%%
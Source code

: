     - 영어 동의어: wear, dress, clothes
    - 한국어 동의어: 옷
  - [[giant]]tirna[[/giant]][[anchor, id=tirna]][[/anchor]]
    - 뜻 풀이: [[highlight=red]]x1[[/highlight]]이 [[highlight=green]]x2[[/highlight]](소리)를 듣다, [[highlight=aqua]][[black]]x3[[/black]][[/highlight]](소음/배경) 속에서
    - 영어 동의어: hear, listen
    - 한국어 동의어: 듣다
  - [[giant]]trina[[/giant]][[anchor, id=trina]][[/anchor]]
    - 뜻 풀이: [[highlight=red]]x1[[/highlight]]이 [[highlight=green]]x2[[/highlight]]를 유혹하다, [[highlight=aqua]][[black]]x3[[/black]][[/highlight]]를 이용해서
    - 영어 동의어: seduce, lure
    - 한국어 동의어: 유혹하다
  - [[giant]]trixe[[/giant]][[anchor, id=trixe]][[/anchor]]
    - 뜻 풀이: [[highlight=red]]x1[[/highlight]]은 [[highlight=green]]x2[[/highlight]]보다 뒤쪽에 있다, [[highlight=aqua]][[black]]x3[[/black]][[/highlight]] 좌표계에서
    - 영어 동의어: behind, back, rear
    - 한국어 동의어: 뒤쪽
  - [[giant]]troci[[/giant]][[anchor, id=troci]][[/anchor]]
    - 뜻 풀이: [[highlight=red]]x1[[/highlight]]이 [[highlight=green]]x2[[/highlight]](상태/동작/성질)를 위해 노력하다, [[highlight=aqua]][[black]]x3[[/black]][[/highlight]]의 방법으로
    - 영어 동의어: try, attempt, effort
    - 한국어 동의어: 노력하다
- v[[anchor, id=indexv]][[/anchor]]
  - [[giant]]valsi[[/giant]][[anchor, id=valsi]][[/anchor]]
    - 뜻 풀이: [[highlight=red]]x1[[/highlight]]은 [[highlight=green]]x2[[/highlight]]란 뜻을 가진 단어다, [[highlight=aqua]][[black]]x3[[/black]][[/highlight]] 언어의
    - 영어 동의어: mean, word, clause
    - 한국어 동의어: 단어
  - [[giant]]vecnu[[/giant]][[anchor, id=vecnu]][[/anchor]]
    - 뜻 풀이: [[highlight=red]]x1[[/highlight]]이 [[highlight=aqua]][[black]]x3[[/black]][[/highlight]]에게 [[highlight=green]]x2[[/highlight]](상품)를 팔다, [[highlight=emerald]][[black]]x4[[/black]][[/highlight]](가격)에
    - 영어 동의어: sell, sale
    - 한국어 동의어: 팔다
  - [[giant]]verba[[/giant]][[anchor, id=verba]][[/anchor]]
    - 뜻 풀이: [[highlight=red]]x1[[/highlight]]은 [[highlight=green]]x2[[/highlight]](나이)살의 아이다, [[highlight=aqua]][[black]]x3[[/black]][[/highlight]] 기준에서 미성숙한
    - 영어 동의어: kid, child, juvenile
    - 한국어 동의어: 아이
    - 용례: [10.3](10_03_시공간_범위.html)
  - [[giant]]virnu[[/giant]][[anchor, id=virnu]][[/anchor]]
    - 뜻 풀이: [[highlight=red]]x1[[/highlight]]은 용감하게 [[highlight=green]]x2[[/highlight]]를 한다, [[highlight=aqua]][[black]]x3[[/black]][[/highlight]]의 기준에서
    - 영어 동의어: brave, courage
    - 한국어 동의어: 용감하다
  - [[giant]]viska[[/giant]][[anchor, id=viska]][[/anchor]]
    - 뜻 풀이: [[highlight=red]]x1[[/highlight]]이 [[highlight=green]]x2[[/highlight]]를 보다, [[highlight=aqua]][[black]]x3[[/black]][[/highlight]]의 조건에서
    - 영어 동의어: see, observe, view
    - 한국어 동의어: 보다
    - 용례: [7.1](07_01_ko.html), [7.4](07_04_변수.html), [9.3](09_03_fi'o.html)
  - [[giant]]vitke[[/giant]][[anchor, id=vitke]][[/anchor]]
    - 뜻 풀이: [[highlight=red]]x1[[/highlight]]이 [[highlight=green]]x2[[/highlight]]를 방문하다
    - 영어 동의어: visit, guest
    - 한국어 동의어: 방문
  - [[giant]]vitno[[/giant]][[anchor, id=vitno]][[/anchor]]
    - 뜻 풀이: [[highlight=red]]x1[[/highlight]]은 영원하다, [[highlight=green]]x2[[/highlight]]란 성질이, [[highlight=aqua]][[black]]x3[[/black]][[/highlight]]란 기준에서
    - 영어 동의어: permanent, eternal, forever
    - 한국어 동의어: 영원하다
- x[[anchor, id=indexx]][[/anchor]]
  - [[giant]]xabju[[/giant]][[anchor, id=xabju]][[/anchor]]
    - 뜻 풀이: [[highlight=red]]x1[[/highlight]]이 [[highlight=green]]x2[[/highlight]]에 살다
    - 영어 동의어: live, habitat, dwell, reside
%%
Which lines run from the one holding "- 영어 동의어: permanent, eternal, forever" through the end of the data? Write them out exactly, ends included, and add nothing.

    - 영어 동의어: permanent, eternal, forever
    - 한국어 동의어: 영원하다
- x[[anchor, id=indexx]][[/anchor]]
  - [[giant]]xabju[[/giant]][[anchor, id=xabju]][[/anchor]]
    - 뜻 풀이: [[highlight=red]]x1[[/highlight]]이 [[highlight=green]]x2[[/highlight]]에 살다
    - 영어 동의어: live, habitat, dwell, reside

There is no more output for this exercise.